Using the listing that follows, report how many lines include the word "branch", and add no other words.

============================================================

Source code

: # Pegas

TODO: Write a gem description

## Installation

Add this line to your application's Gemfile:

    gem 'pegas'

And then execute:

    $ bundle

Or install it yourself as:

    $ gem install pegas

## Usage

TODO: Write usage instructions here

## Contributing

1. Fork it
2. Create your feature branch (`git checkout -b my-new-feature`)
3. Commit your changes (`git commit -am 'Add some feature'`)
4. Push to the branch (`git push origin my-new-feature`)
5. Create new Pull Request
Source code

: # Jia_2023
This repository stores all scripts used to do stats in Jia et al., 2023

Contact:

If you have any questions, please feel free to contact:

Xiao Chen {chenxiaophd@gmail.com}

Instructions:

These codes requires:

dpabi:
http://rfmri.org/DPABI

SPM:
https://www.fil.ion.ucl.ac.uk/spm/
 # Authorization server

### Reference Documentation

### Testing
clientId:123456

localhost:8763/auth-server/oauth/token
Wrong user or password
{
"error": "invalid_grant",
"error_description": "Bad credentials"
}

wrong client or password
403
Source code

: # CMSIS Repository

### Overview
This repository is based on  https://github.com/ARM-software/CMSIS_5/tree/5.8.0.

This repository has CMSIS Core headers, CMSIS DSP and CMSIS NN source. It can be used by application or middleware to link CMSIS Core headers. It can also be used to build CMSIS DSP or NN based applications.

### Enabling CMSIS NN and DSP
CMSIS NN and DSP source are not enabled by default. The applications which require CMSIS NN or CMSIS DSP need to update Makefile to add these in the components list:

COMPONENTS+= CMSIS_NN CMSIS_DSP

============================================================

Exercise output – 2